他自然有想過去軍營見見這個想要犧牲自己的傻瓜,隻是一想起她當初的不辭而別,心裏的怒氣怎麽也消磨不掉。就這麽一置氣下去,便是匆匆兩年。
兩年裏,所有的思念都依靠著照片來熬過,好不容易見到了真人,卻不想這丫頭竟然再次怯懦的躲了起來。
越是想越是頭疼,很抓起某張笑的最是燦爛的照片,卻在撕毀前又軟下了心腸。
也隻有她,才會讓他又愛又恨的難以割舍。
林白淺在毛毛家借宿了一晚,適應了軍營裏的時間規律,這會兒回來碰上向來沒規律可言的毛毛,把人折騰個夠嗆。
準點吃飯,準點起床,準點睡覺,甚至是準點去廁所。
毛毛覺淺,熬了大半個晚上,好不容易沉入夢想,身邊人一起床,她也跟著睡不著了。
次日頂著熊貓眼瞪著林白淺,“你能不能讓我安穩的睡一會兒?”
看著她臉上的疲色,某人無奈的聳聳肩,被迫養成的習慣,這真不怪她!
“我看你也睡不著了,幹脆給我去超市買點醬油吧!”
顛顛的從兜裏翻出紙和筆,刷刷的留下一行草書。林白淺瞧了半天,才勉強辨認出這“出神入化”的字來。
“記住啊,就要上麵的這兩個牌子,剩下的錢你愛買啥買啥!”
好不容易把人支了出去,關上房門後,毛毛抻了個大大的懶腰,打著哈欠回去臥房重睡回籠覺。
林白淺手裏攥著某人硬塞來的一百塊錢和一張龍飛鳳舞的字條,哭笑不得的站在樓道口。
不管怎麽說,醬油還是要買的。下了樓,走了二十分鍾來到最近的一班公車站前等著公車的到站。

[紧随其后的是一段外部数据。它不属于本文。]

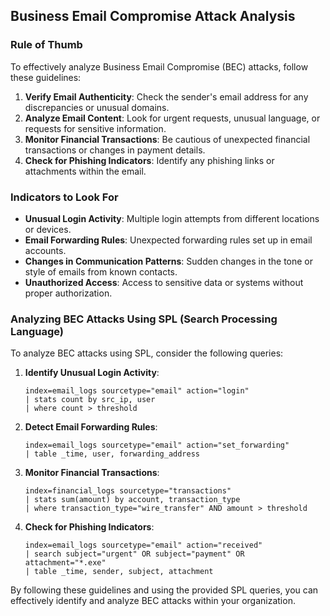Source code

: ## Business Email Compromise Attack Analysis

### Rule of Thumb
To effectively analyze Business Email Compromise (BEC) attacks, follow these guidelines:
1. **Verify Email Authenticity**: Check the sender's email address for any discrepancies or unusual domains.
2. **Analyze Email Content**: Look for urgent requests, unusual language, or requests for sensitive information.
3. **Monitor Financial Transactions**: Be cautious of unexpected financial transactions or changes in payment details.
4. **Check for Phishing Indicators**: Identify any phishing links or attachments within the email.

### Indicators to Look For
- **Unusual Login Activity**: Multiple login attempts from different locations or devices.
- **Email Forwarding Rules**: Unexpected forwarding rules set up in email accounts.
- **Changes in Communication Patterns**: Sudden changes in the tone or style of emails from known contacts.
- **Unauthorized Access**: Access to sensitive data or systems without proper authorization.

### Analyzing BEC Attacks Using SPL (Search Processing Language)
To analyze BEC attacks using SPL, consider the following queries:

1. **Identify Unusual Login Activity**:
    ```spl
    index=email_logs sourcetype="email" action="login" 
    | stats count by src_ip, user
    | where count > threshold
    ```

2. **Detect Email Forwarding Rules**:
    ```spl
    index=email_logs sourcetype="email" action="set_forwarding"
    | table _time, user, forwarding_address
    ```

3. **Monitor Financial Transactions**:
    ```spl
    index=financial_logs sourcetype="transactions"
    | stats sum(amount) by account, transaction_type
    | where transaction_type="wire_transfer" AND amount > threshold
    ```

4. **Check for Phishing Indicators**:
    ```spl
    index=email_logs sourcetype="email" action="received"
    | search subject="urgent" OR subject="payment" OR attachment="*.exe"
    | table _time, sender, subject, attachment
    ```

By following these guidelines and using the provided SPL queries, you can effectively identify and analyze BEC attacks within your organization.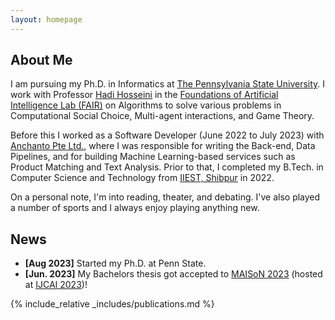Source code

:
 ```yaml
---
layout: homepage
---
```


## About Me

I am pursuing my Ph.D. in Informatics at [The Pennsylvania State University](https://ist.psu.edu/). I work with Professor [Hadi Hosseini](https://faculty.ist.psu.edu/hadi/) in the [Foundations of Artificial Intelligence Lab (FAIR)](https://sites.google.com/view/fairailab) on Algorithms to solve various problems in Computational Social Choice, Multi-agent interactions, and Game Theory.

Before this I worked as a Software Developer (June 2022 to July 2023) with [Anchanto Pte Ltd.](https://www.anchanto.com/), where I was responsible for writing the Back-end, Data Pipelines, and for building Machine Learning-based services such as Product Matching and Text Analysis. Prior to that, I completed my B.Tech. in Computer Science and Technology from [IIEST, Shibpur](https://www.iiests.ac.in/) in 2022. 

On a personal note, I'm into reading, theater, and debating. I've also played a number of sports and I always enjoy playing anything new.

## News

- **[Aug 2023]** Started my Ph.D. at Penn State.
- **[Jun. 2023]** My Bachelors thesis got accepted to [MAISoN 2023](https://2023.maisonworkshop.org/accepted-papers) (hosted at [IJCAI 2023](https://ijcai-23.org/))!

{% include_relative _includes/publications.md %}

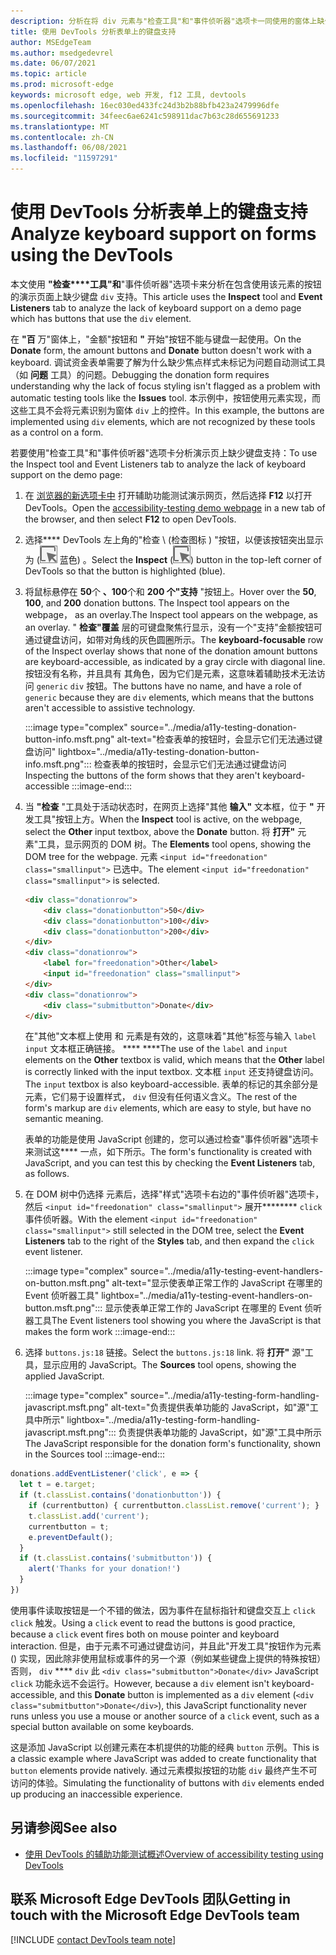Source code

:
 ```yaml
---
description: 分析在将 div 元素与"检查工具"和"事件侦听器"选项卡一同使用的窗体上缺少键盘支持。
title: 使用 DevTools 分析表单上的键盘支持
author: MSEdgeTeam
ms.author: msedgedevrel
ms.date: 06/07/2021
ms.topic: article
ms.prod: microsoft-edge
keywords: microsoft edge, web 开发, f12 工具, devtools
ms.openlocfilehash: 16ec030ed433fc24d3b2b88bfb423a2479996dfe
ms.sourcegitcommit: 34feec6ae6241c598911dac7b63c28d655691233
ms.translationtype: MT
ms.contentlocale: zh-CN
ms.lasthandoff: 06/08/2021
ms.locfileid: "11597291"
---
```

# <a name="analyze-keyboard-support-on-forms-using-the-devtools"></a><span data-ttu-id="91c8a-104">使用 DevTools 分析表单上的键盘支持</span><span class="sxs-lookup"><span data-stu-id="91c8a-104">Analyze keyboard support on forms using the DevTools</span></span>

<span data-ttu-id="91c8a-105">本文使用 **"检查\*\*\*\*工具"和**"事件侦听器"选项卡来分析在包含使用该元素的按钮的演示页面上缺少键盘 `div` 支持。</span><span class="sxs-lookup"><span data-stu-id="91c8a-105">This article uses the **Inspect** tool and **Event Listeners** tab to analyze the lack of keyboard support on a demo page which has buttons that use the `div` element.</span></span>

<span data-ttu-id="91c8a-106">在 **"百** 万"窗体上，"金额"按钮和 **"** 开始"按钮不能与键盘一起使用。</span><span class="sxs-lookup"><span data-stu-id="91c8a-106">On the **Donate** form, the amount buttons and **Donate** button doesn't work with a keyboard.</span></span>  <span data-ttu-id="91c8a-107">调试资金表单需要了解为什么缺少焦点样式未标记为问题自动测试工具（如 **问题** 工具）的问题。</span><span class="sxs-lookup"><span data-stu-id="91c8a-107">Debugging the donation form requires understanding why the lack of focus styling isn't flagged as a problem with automatic testing tools like the **Issues** tool.</span></span>  <span data-ttu-id="91c8a-108">本示例中，按钮使用元素实现，而这些工具不会将元素识别为窗体 `div` 上的控件。</span><span class="sxs-lookup"><span data-stu-id="91c8a-108">In this example, the buttons are implemented using `div` elements, which are not recognized by these tools as a control on a form.</span></span>

<span data-ttu-id="91c8a-109">若要使用"检查工具"和"事件侦听器"选项卡分析演示页上缺少键盘支持：</span><span class="sxs-lookup"><span data-stu-id="91c8a-109">To use the Inspect tool and Event Listeners tab to analyze the lack of keyboard support on the demo page:</span></span>

<!-- 1. Inspect tool: Accessibility section: keyboard-focusable row -->

1.  <span data-ttu-id="91c8a-110">在 [浏览器的新选项卡中][DevToolsA11yErrorsDemopage] 打开辅助功能测试演示网页，然后选择 **F12** 以打开 DevTools。</span><span class="sxs-lookup"><span data-stu-id="91c8a-110">Open the [accessibility-testing demo webpage][DevToolsA11yErrorsDemopage] in a new tab of the browser, and then select **F12** to open DevTools.</span></span>
    
1.  <span data-ttu-id="91c8a-111">选择\*\*\*\* DevTools 左上角的"检查 \ (检查图标 \) "按钮，以便该按钮突出显示为 (![ ](../media/inspect-icon.msft.png) 蓝色) 。</span><span class="sxs-lookup"><span data-stu-id="91c8a-111">Select the **Inspect** \(![Inspect icon](../media/inspect-icon.msft.png)\) button in the top-left corner of DevTools so that the button is highlighted (blue).</span></span>

1.  <span data-ttu-id="91c8a-112">将鼠标悬停在 **50**个 **、100**个和 **200 个"支持** "按钮上。</span><span class="sxs-lookup"><span data-stu-id="91c8a-112">Hover over the **50**, **100**, and **200** donation buttons.</span></span>  <span data-ttu-id="91c8a-113">The Inspect tool appears on the webpage， as an overlay.</span><span class="sxs-lookup"><span data-stu-id="91c8a-113">The Inspect tool appears on the webpage, as an overlay.</span></span>  <span data-ttu-id="91c8a-114">" **检查"覆盖** 层的可键盘聚焦行显示，没有一个"支持"金额按钮可通过键盘访问，如带对角线的灰色圆圈所示。</span><span class="sxs-lookup"><span data-stu-id="91c8a-114">The **keyboard-focusable** row of the Inspect overlay shows that none of the donation amount buttons are keyboard-accessible, as indicated by a gray circle with diagonal line.</span></span>  <span data-ttu-id="91c8a-115">按钮没有名称，并且具有 其角色，因为它们是元素，这意味着辅助技术无法访问 `generic` `div` 按钮。</span><span class="sxs-lookup"><span data-stu-id="91c8a-115">The buttons have no name, and have a role of `generic` because they are `div` elements, which means that the buttons aren't accessible to assistive technology.</span></span>

    :::image type="complex" source="../media/a11y-testing-donation-button-info.msft.png" alt-text="检查表单的按钮时，会显示它们无法通过键盘访问" lightbox="../media/a11y-testing-donation-button-info.msft.png":::
        <span data-ttu-id="91c8a-117">检查表单的按钮时，会显示它们无法通过键盘访问</span><span class="sxs-lookup"><span data-stu-id="91c8a-117">Inspecting the buttons of the form shows that they aren't keyboard-accessible</span></span>
    :::image-end:::
    
1.  <span data-ttu-id="91c8a-118">当 **"检查** "工具处于活动状态时，在网页上选择"其他 **输入"** 文本框，位于 **"** 开发工具"按钮上方。</span><span class="sxs-lookup"><span data-stu-id="91c8a-118">When the **Inspect** tool is active, on the webpage, select the **Other** input textbox, above the **Donate** button.</span></span>  <span data-ttu-id="91c8a-119">将 **打开"** 元素"工具，显示网页的 DOM 树。</span><span class="sxs-lookup"><span data-stu-id="91c8a-119">The **Elements** tool opens, showing the DOM tree for the webpage.</span></span>  <span data-ttu-id="91c8a-120">元素 `<input id="freedonation" class="smallinput">` 已选中。</span><span class="sxs-lookup"><span data-stu-id="91c8a-120">The element `<input id="freedonation" class="smallinput">` is selected.</span></span>

    ```html
    <div class="donationrow">
        <div class="donationbutton">50</div>
        <div class="donationbutton">100</div>
        <div class="donationbutton">200</div>
    </div>
    <div class="donationrow">
        <label for="freedonation">Other</label>
        <input id="freedonation" class="smallinput">
    </div>
    <div class="donationrow">
        <div class="submitbutton">Donate</div>
    </div>
    ```

    <span data-ttu-id="91c8a-121">在"其他"文本框上使用 和 元素是有效的，这意味着"其他"标签与输入 `label` `input` 文本框正确链接。 \*\*\*\* \*\*\*\*</span><span class="sxs-lookup"><span data-stu-id="91c8a-121">The use of the `label` and `input` elements on the **Other** textbox is valid, which means that the **Other** label is correctly linked with the input textbox.</span></span>  <span data-ttu-id="91c8a-122">文本框 `input` 还支持键盘访问。</span><span class="sxs-lookup"><span data-stu-id="91c8a-122">The `input` textbox is also keyboard-accessible.</span></span>  <span data-ttu-id="91c8a-123">表单的标记的其余部分是元素，它们易于设置样式， `div` 但没有任何语义含义。</span><span class="sxs-lookup"><span data-stu-id="91c8a-123">The rest of the form's markup are `div` elements, which are easy to style, but have no semantic meaning.</span></span>

    <!-- 2. Elements tool: Event Listeners tab -->

    <span data-ttu-id="91c8a-124">表单的功能是使用 JavaScript 创建的，您可以通过检查"事件侦听器"选项卡来测试这\*\*\*\* 一点，如下所示。</span><span class="sxs-lookup"><span data-stu-id="91c8a-124">The form's functionality is created with JavaScript, and you can test this by checking the **Event Listeners** tab, as follows.</span></span>

1.  <span data-ttu-id="91c8a-125">在 DOM 树中仍选择 元素后，选择"样式"选项卡右边的"事件侦听器"选项卡，然后 `<input id="freedonation" class="smallinput">` 展开\*\*\*\*\*\*\*\* `click` 事件侦听器。</span><span class="sxs-lookup"><span data-stu-id="91c8a-125">With the element `<input id="freedonation" class="smallinput">` still selected in the DOM tree, select the **Event Listeners** tab to the right of the **Styles** tab, and then expand the `click` event listener.</span></span>

    :::image type="complex" source="../media/a11y-testing-event-handlers-on-button.msft.png" alt-text="显示使表单正常工作的 JavaScript 在哪里的 Event 侦听器工具" lightbox="../media/a11y-testing-event-handlers-on-button.msft.png":::
        <span data-ttu-id="91c8a-127">显示使表单正常工作的 JavaScript 在哪里的 Event 侦听器工具</span><span class="sxs-lookup"><span data-stu-id="91c8a-127">The Event listeners tool showing you where the JavaScript is that makes the form work</span></span>
    :::image-end:::

1.  <span data-ttu-id="91c8a-128">选择 `buttons.js:18` 链接。</span><span class="sxs-lookup"><span data-stu-id="91c8a-128">Select the `buttons.js:18` link.</span></span>  <span data-ttu-id="91c8a-129">将 **打开"** 源"工具，显示应用的 JavaScript。</span><span class="sxs-lookup"><span data-stu-id="91c8a-129">The **Sources** tool opens, showing the applied JavaScript.</span></span>

    :::image type="complex" source="../media/a11y-testing-form-handling-javascript.msft.png" alt-text="负责提供表单功能的 JavaScript，如"源"工具中所示" lightbox="../media/a11y-testing-form-handling-javascript.msft.png":::
        <span data-ttu-id="91c8a-131">负责提供表单功能的 JavaScript，如"源"工具中所示</span><span class="sxs-lookup"><span data-stu-id="91c8a-131">The JavaScript responsible for the donation form's functionality, shown in the Sources tool</span></span>
    :::image-end:::

```javascript
donations.addEventListener('click', e => {
  let t = e.target;
  if (t.classList.contains('donationbutton')) {
    if (currentbutton) { currentbutton.classList.remove('current'); }
    t.classList.add('current');
    currentbutton = t;
    e.preventDefault();
  }
  if (t.classList.contains('submitbutton')) {
    alert('Thanks for your donation!')
  } 
})
```

<span data-ttu-id="91c8a-132">使用事件读取按钮是一个不错的做法，因为事件在鼠标指针和键盘交互上 `click` `click` 触发。</span><span class="sxs-lookup"><span data-stu-id="91c8a-132">Using a `click` event to read the buttons is good practice, because a `click` event fires both on mouse pointer and keyboard interaction.</span></span>  <span data-ttu-id="91c8a-133">但是，由于元素不可通过键盘访问，并且此"开发工具"按钮作为元素 () 实现，因此除非使用鼠标或事件的另一个源（例如某些键盘上提供的特殊按钮）否则， `div` \*\*\*\* `div` 此 `<div class="submitbutton">Donate</div>` JavaScript `click` 功能永远不会运行。</span><span class="sxs-lookup"><span data-stu-id="91c8a-133">However, because a `div` element isn't keyboard-accessible, and this **Donate** button is implemented as a `div` element (`<div class="submitbutton">Donate</div>`), this JavaScript functionality never runs unless you use a mouse or another source of a `click` event, such as a special button available on some keyboards.</span></span>

<span data-ttu-id="91c8a-134">这是添加 JavaScript 以创建元素在本机提供的功能的经典 `button` 示例。</span><span class="sxs-lookup"><span data-stu-id="91c8a-134">This is a classic example where JavaScript was added to create functionality that `button` elements provide natively.</span></span>  <span data-ttu-id="91c8a-135">通过元素模拟按钮的功能 `div` 最终产生不可访问的体验。</span><span class="sxs-lookup"><span data-stu-id="91c8a-135">Simulating the functionality of buttons with `div` elements ended up producing an inaccessible experience.</span></span>


## <a name="see-also"></a><span data-ttu-id="91c8a-136">另请参阅</span><span class="sxs-lookup"><span data-stu-id="91c8a-136">See also</span></span>

*  [<span data-ttu-id="91c8a-137">使用 DevTools 的辅助功能测试概述</span><span class="sxs-lookup"><span data-stu-id="91c8a-137">Overview of accessibility testing using DevTools</span></span>](accessibility-testing-in-devtools.md)


## <a name="getting-in-touch-with-the-microsoft-edge-devtools-team"></a><span data-ttu-id="91c8a-138">联系 Microsoft Edge DevTools 团队</span><span class="sxs-lookup"><span data-stu-id="91c8a-138">Getting in touch with the Microsoft Edge DevTools team</span></span>  

[!INCLUDE [contact DevTools team note](../includes/contact-devtools-team-note.md)]  


<!-- links -->
[DevToolsA11yErrorsDemopage]: https://microsoftedge.github.io/DevToolsSamples/a11y-testing/page-with-errors.html "辅助功能测试演示网页|GitHub"
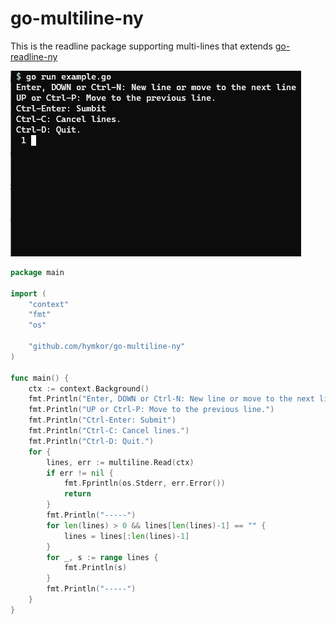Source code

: go-multiline-ny
===============

This is the readline package supporting multi-lines that extends [go-readline-ny]

[go-readline-ny]: https://github.com/nyaosorg/go-readline-ny

![image](./demo.gif)

```example.go
package main

import (
    "context"
    "fmt"
    "os"

    "github.com/hymkor/go-multiline-ny"
)

func main() {
    ctx := context.Background()
    fmt.Println("Enter, DOWN or Ctrl-N: New line or move to the next line")
    fmt.Println("UP or Ctrl-P: Move to the previous line.")
    fmt.Println("Ctrl-Enter: Submit")
    fmt.Println("Ctrl-C: Cancel lines.")
    fmt.Println("Ctrl-D: Quit.")
    for {
        lines, err := multiline.Read(ctx)
        if err != nil {
            fmt.Fprintln(os.Stderr, err.Error())
            return
        }
        fmt.Println("-----")
        for len(lines) > 0 && lines[len(lines)-1] == "" {
            lines = lines[:len(lines)-1]
        }
        for _, s := range lines {
            fmt.Println(s)
        }
        fmt.Println("-----")
    }
}
```
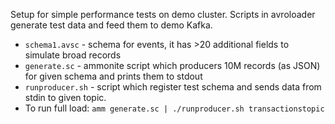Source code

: Setup for simple performance tests on demo cluster. 
Scripts in avroloader generate test data and feed them to demo Kafka.
- ```schema1.avsc``` - schema for events, it has >20 additional fields to simulate broad records
- ```generate.sc``` - ammonite script which producers 10M records (as JSON) for given schema and prints them to stdout
- ```runproducer.sh``` - script which register test schema and sends data from stdin to given topic.
- To run full load: ```amm generate.sc | ./runproducer.sh transactionstopic```
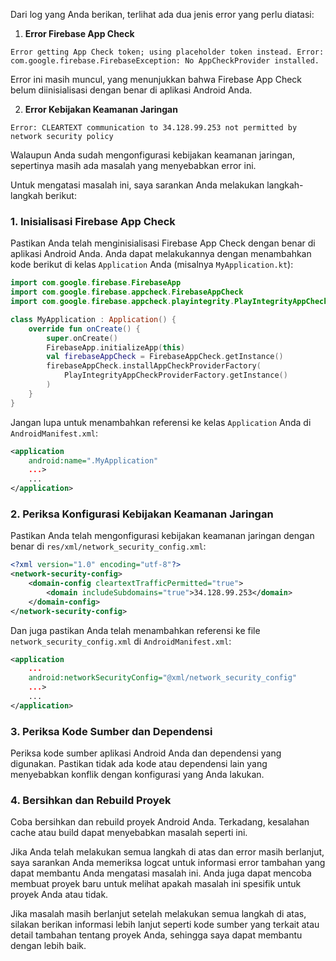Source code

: Dari log yang Anda berikan, terlihat ada dua jenis error yang perlu diatasi:

1. **Error Firebase App Check**
```
Error getting App Check token; using placeholder token instead. Error: com.google.firebase.FirebaseException: No AppCheckProvider installed.
```

Error ini masih muncul, yang menunjukkan bahwa Firebase App Check belum diinisialisasi dengan benar di aplikasi Android Anda.

2. **Error Kebijakan Keamanan Jaringan**
```
Error: CLEARTEXT communication to 34.128.99.253 not permitted by network security policy
```

Walaupun Anda sudah mengonfigurasi kebijakan keamanan jaringan, sepertinya masih ada masalah yang menyebabkan error ini.

Untuk mengatasi masalah ini, saya sarankan Anda melakukan langkah-langkah berikut:

### 1. Inisialisasi Firebase App Check

Pastikan Anda telah menginisialisasi Firebase App Check dengan benar di aplikasi Android Anda. Anda dapat melakukannya dengan menambahkan kode berikut di kelas `Application` Anda (misalnya `MyApplication.kt`):

```kotlin
import com.google.firebase.FirebaseApp
import com.google.firebase.appcheck.FirebaseAppCheck
import com.google.firebase.appcheck.playintegrity.PlayIntegrityAppCheckProviderFactory

class MyApplication : Application() {
    override fun onCreate() {
        super.onCreate()
        FirebaseApp.initializeApp(this)
        val firebaseAppCheck = FirebaseAppCheck.getInstance()
        firebaseAppCheck.installAppCheckProviderFactory(
            PlayIntegrityAppCheckProviderFactory.getInstance()
        )
    }
}
```

Jangan lupa untuk menambahkan referensi ke kelas `Application` Anda di `AndroidManifest.xml`:

```xml
<application
    android:name=".MyApplication"
    ...>
    ...
</application>
```

### 2. Periksa Konfigurasi Kebijakan Keamanan Jaringan

Pastikan Anda telah mengonfigurasi kebijakan keamanan jaringan dengan benar di `res/xml/network_security_config.xml`:

```xml
<?xml version="1.0" encoding="utf-8"?>
<network-security-config>
    <domain-config cleartextTrafficPermitted="true">
        <domain includeSubdomains="true">34.128.99.253</domain>
    </domain-config>
</network-security-config>
```

Dan juga pastikan Anda telah menambahkan referensi ke file `network_security_config.xml` di `AndroidManifest.xml`:

```xml
<application
    ...
    android:networkSecurityConfig="@xml/network_security_config"
    ...>
    ...
</application>
```

### 3. Periksa Kode Sumber dan Dependensi

Periksa kode sumber aplikasi Android Anda dan dependensi yang digunakan. Pastikan tidak ada kode atau dependensi lain yang menyebabkan konflik dengan konfigurasi yang Anda lakukan.

### 4. Bersihkan dan Rebuild Proyek

Coba bersihkan dan rebuild proyek Android Anda. Terkadang, kesalahan cache atau build dapat menyebabkan masalah seperti ini.

Jika Anda telah melakukan semua langkah di atas dan error masih berlanjut, saya sarankan Anda memeriksa logcat untuk informasi error tambahan yang dapat membantu Anda mengatasi masalah ini. Anda juga dapat mencoba membuat proyek baru untuk melihat apakah masalah ini spesifik untuk proyek Anda atau tidak.

Jika masalah masih berlanjut setelah melakukan semua langkah di atas, silakan berikan informasi lebih lanjut seperti kode sumber yang terkait atau detail tambahan tentang proyek Anda, sehingga saya dapat membantu dengan lebih baik.
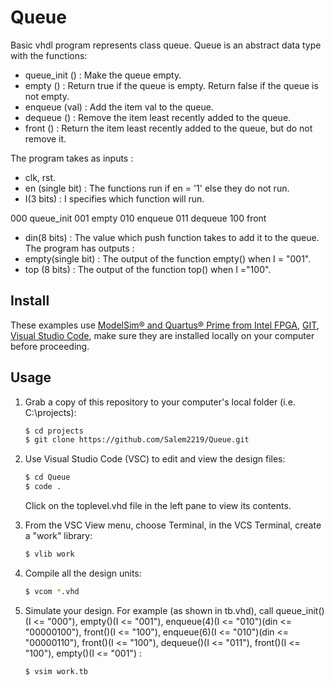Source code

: # Queue
Basic vhdl program represents class queue. Queue is an abstract data type with the functions:
- queue_init () : Make the queue empty.
- empty () : Return true if the queue is empty. Return false if the queue is not empty.
- enqueue (val) : Add the item val to the queue.
- dequeue () : Remove the item least recently added to the queue.
- front () : Return the item least recently added to the queue, but do not remove it.

The program takes as inputs :
- clk, rst.
- en (single bit) : The functions run if en = '1' else they do not run.
- I(3 bits) : I specifies which function will run.

000  queue_init
001  empty
010  enqueue
011  dequeue
100  front
- din(8 bits) : The value which push function takes to add it to the queue.
The program has outputs :
- empty(single bit) : The output of the function empty() when I = "001".
- top (8 bits) : The output of the function top() when I ="100".

## Install

These examples use [ModelSim&reg; and Quartus&reg; Prime from Intel FPGA](http://fpgasoftware.intel.com/?edition=lite), [GIT](https://git-scm.com/download/win), [Visual Studio Code](https://code.visualstudio.com/download), make sure they are installed locally on your computer before proceeding.

## Usage

1. Grab a copy of this repository to your computer's local folder (i.e. C:\projects):

    ```sh
    $ cd projects
    $ git clone https://github.com/Salem2219/Queue.git
    ```
2. Use Visual Studio Code (VSC) to edit and view the design files:

    ```sh
    $ cd Queue
    $ code .
    ```
    Click on the toplevel.vhd file in the left pane to view its contents.
    
3. From the VSC View menu, choose Terminal, in the VCS Terminal, create a "work" library:

    ```sh
    $ vlib work
    ```
    
4. Compile all the design units:

    ```sh
    $ vcom *.vhd
    ```
    
5. Simulate your design. For example (as shown in tb.vhd), call queue_init()(I <= "000"), empty()(I <= "001"), enqueue(4)(I <= "010")(din <= "00000100"), front()(I <= "100"), enqueue(6)(I <= "010")(din <= "00000110"),  front()(I <= "100"), dequeue()(I <= "011"), front()(I <= "100"), empty()(I <= "001") :

    ```sh
    $ vsim work.tb
    ```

等待的時候她有些無聊的研究著站牌上的站名,比對著和自己以前所見的有沒有出入。
毛毛要的醬油是個進口牌子,一般的小型超市並沒有這類的存貨。
知道她是打發自己,她也不介意。去z市最大的超市轉上一圈,除了兩瓶醬油還連帶著買了點蔬菜,打算回去做沙拉吃。
許久沒下過廚,也不知道自己寶刀老否。
進了高檔小區,和門衛寒暄了幾句,剛上了兩階台階,卻瞧見不遠處的某人擺弄著手機,似乎在等著自己的歸來。
被抓包的感覺讓她頓時赤紅了臉頰,還沒來得及做出反應就聽那低沉而好聽似提琴的聲音傳來。
“想去哪?”
明明說的不經意,卻讓她生出一身的寒意來。
垂著頭不去看忽然直起身子,越走越近的男人表情,她緊張的攥著手裏的塑料袋,指甲都扣到了R上。
踢踏的腳步不過片刻,便停在了自己的麵前。那雙擦拭的發亮的皮鞋頂端,映入眼簾,晃亮了她的雙眼。
“我就讓你那麽害怕嗎?”
厲莫庭盯著麵前怎麽也不肯看著自己的小女人,語氣加了點慍怒。
就隻是認個錯,就那麽難嗎?
林白淺一聽他這麽說,趕緊像是搖撥浪鼓似的晃著頭。她不是怕他,隻是怕他失望。
隻是這種連她自己都覺得接受無能的理由,又如何說與他聽?
“抬頭看著我,還是你又想跑到我看不見的地方?這次又是多久,一年!兩年!還是一輩子!”
肩膀猛地被對方狠狠地摔在牆壁上,驟然的疼痛讓她筋了筋眉頭。
“我不···唔!”
她故作了勇氣抬起頭,剛突出兩個字,就被忽然壓下的某人堵住了唇。沒有絲毫的溫柔可言,一切成了掠奪,她被吻得生疼,忍不住咬了厲莫庭一口。
尖利的虎牙劃破了男人的唇瓣,混雜著鮮血的腥味在唇齒之間交融著。
她能夠看清的隻有對方被自己激起的無窮**,還有眼底的血色。林白淺不想在這樣的狀況下,與心愛的男人發生肢體接觸,使勁的推著他的身子。
“唔嗯···莫庭你聽我說!”
但不論她掙紮得有多厲害,對方卻像是一頭惡狼般狠狠的盯上了獵物,不肯放鬆對她的鉗製。
她這才明白,因為自己的錯誤,而讓這個男人都遭受了些什麽。心裏泛著疼痛,漸漸的放鬆下身體,任由對方的侵略。